I choose to surrender to the space that my soul is sailing through, an ocean with many currents and none of them right, and none of them wrong, simply what is in the moment. I allow the moisture to form in my windows on the world, the place where those who know how to look may truly see me. Just as I feel myself expressing the truth of my deepest self to be witnessed, I am able to perceive all the ways in which I still am holding back.

It’s tempting to dabble in a little self-flagellation, but alas I am awake to the drawbacks of that particular game and so I shall have to simply accept that I am a work in progress. I can feel little Miss I have to get it right, possibly even perfect, still finding a voice to nag with, but her power has much diminished. I think that I sometimes go a bit unconscious when big shifts are moving through, my brain can get a bit foggy and so that probably gives the little Miss the idea that she might be able to take over.

No such luck sweetheart, this is one crazy lady who can always find compassion in her heart for her own sweet self, even when she feels like a bit of a dummy. So goodnight to serious considerations and hello to Buffy, or perhaps a bit of travel through the world of Robin Hobb’s fantasies, as the dolphins said just before they left the earth that had been marked for demolition by a Vogon Fleet, “Goodby and thanks for all the fish!”

whitefaceeyesfantasycity

The Days of Wine and Chocolate.

Do you remember that expression, stop the world I want to get off? That was my day not long ago, things cancelled at the last minute, friends forgetting appointments, usually I can move with the flow whatever it does, but on this particular day I got all out of kilter.

Oh yes, if you are following my posts you can probably guess, more stuff coming up, it never rains but it pours, and this time I’m not referring to the weather! This time it was simply energy moving and feelings moving with the energy, it felt like loss, abandonment, hopelessness, all the feelings you would prefer to do without. I watched Buffy, ate a small packet of organic potato chips with sea salt and one very small regular caramel chocolate, and had a bit of red wine.

When I think about the days of litres of wine, mountains of chocolate, iced donuts and pastries full of custard, I can really see how much progress I’ve made. That little bit of naughtiness helped me through a rough patch without stressing my body too badly, and it certainly didn’t suppress the release that eventually came.

Chocolate donuts

I do try to be good about what I put in my body when it comes to food, but sometimes you have to allow a little flexibility. A little bit of what you like does you no harm if most of the time you’re supporting your physical self in the way that works best for you. And guilt is not a useful path to follow, it was guilt over my father’s suicide that destroyed my self-esteem when I was in my late teens. Thirty years later I have at last rebuilt that aspect of self, I don’t do guilt anymore, instead I do my best to be compassionate to myself.

It always seems to come back to love, the big love, the one that holds everything together and connects all living things.
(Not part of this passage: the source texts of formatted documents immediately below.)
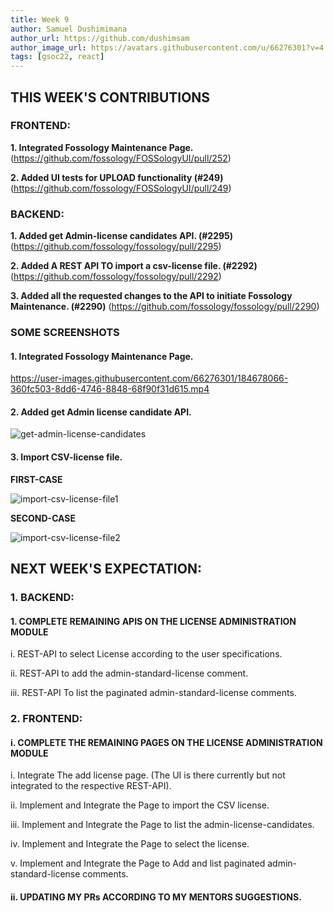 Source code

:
 ```yaml
---
title: Week 9
author: Samuel Dushimimana
author_url: https://github.com/dushimsam
author_image_url: https://avatars.githubusercontent.com/u/66276301?v=4
tags: [gsoc22, react]
---
```


<!--
SPDX-License-Identifier: CC-BY-SA-4.0

SPDX-FileCopyrightText: 2022 Samuel Dushimimana <dushsam100@gmail.com>
-->

## THIS WEEK'S CONTRIBUTIONS


### FRONTEND:

**1. Integrated Fossology Maintenance Page.**(https://github.com/fossology/FOSSologyUI/pull/252)

**2. Added UI tests for UPLOAD functionality (#249)** (https://github.com/fossology/FOSSologyUI/pull/249)


### BACKEND:

**1. Added get Admin-license candidates API. (#2295)** (https://github.com/fossology/fossology/pull/2295)

**2. Added A REST API TO  import  a csv-license file. (#2292)** (https://github.com/fossology/fossology/pull/2292)

**3. Added all the requested changes to the API to initiate Fossology Maintenance. (#2290)** (https://github.com/fossology/fossology/pull/2290)


### SOME SCREENSHOTS

#### 1. Integrated Fossology Maintenance Page.

   https://user-images.githubusercontent.com/66276301/184678066-360fc503-8dd6-4746-8848-68f90f31d615.mp4

#### 2. Added get Admin license candidate API.

   ![get-admin-license-candidates](/img/reactUI/api/AdminLicenseCandidate/get_candidates.png)

#### 3. Import CSV-license file.

**FIRST-CASE** 

![import-csv-license-file1](/img/reactUI/api/AdminLicenseCandidate/import_csv_license_file_1.png)

**SECOND-CASE**
  
![import-csv-license-file2](/img/reactUI/api/AdminLicenseCandidate/import_csv_license_file_2.png)


## NEXT WEEK'S EXPECTATION:


### 1. BACKEND:

   #### 1. COMPLETE REMAINING APIS ON THE LICENSE ADMINISTRATION MODULE

   i. REST-API to select License according to the user specifications.

   ii. REST-API to add the admin-standard-license comment.

   iii. REST-API To list the paginated admin-standard-license comments.

### 2. FRONTEND:

  #### i. COMPLETE THE REMAINING PAGES ON THE LICENSE ADMINISTRATION MODULE

   i. Integrate The add license page. (The UI is there currently but not integrated to the respective REST-API).

   ii. Implement and Integrate the Page to import the CSV license.

   iii. Implement and Integrate the Page to list the admin-license-candidates.

   iv. Implement and Integrate the Page to select the license.

   v. Implement and Integrate the Page to Add and list paginated admin-standard-license comments.

  #### ii. UPDATING MY PRs ACCORDING TO MY MENTORS SUGGESTIONS.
By the end of that day I had found peace in myself, my heart felt soft, and I knew that I had let go once again of parts of me that were no longer serving my higher purpose.

The last couple of months have been huge for me, the biggest shifts I have experienced in quite a while, I don’t think it’s an accident that this is coinciding with the end of 2012 and the start of 2013. There are big changes happening everywhere, not always in places we can see with the human eye, but creating a wave of change that everyone can’t help but be affected by, whether they can sense it or not.

Bring it on I say, the current reality isn’t working and the change is well overdue!